Your objective:
Where does the string "Configure" occur in the records below? Copy every line that holds it.

——

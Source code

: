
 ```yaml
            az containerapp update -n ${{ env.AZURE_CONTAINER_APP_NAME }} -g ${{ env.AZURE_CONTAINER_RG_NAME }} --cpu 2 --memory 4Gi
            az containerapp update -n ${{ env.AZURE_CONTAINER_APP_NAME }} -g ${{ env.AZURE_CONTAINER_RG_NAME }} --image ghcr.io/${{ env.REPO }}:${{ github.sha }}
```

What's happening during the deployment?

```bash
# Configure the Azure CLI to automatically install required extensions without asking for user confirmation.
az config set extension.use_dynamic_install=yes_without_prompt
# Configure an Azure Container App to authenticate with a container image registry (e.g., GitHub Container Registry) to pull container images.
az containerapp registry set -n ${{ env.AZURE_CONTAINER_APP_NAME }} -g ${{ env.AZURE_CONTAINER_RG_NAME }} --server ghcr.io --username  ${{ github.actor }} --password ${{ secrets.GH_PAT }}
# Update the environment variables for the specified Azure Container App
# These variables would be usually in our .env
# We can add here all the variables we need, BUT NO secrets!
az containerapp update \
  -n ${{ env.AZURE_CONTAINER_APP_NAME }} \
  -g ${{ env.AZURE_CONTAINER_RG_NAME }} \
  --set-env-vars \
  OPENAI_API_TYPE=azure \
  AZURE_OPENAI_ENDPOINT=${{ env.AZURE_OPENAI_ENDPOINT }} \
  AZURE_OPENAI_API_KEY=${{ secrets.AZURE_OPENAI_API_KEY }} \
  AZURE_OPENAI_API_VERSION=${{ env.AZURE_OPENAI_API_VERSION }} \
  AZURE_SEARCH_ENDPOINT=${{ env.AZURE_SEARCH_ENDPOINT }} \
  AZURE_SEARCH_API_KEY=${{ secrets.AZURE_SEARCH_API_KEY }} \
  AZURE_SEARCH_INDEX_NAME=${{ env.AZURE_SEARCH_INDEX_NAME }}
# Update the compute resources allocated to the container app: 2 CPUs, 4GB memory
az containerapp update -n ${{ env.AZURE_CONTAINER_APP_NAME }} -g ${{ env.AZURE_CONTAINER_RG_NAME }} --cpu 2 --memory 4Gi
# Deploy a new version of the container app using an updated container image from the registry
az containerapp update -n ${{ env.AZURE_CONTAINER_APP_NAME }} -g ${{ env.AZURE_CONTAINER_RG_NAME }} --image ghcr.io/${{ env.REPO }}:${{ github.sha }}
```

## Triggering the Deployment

——

Exercise solution:
# Configure the Azure CLI to automatically install required extensions without asking for user confirmation.
# Configure an Azure Container App to authenticate with a container image registry (e.g., GitHub Container Registry) to pull container images.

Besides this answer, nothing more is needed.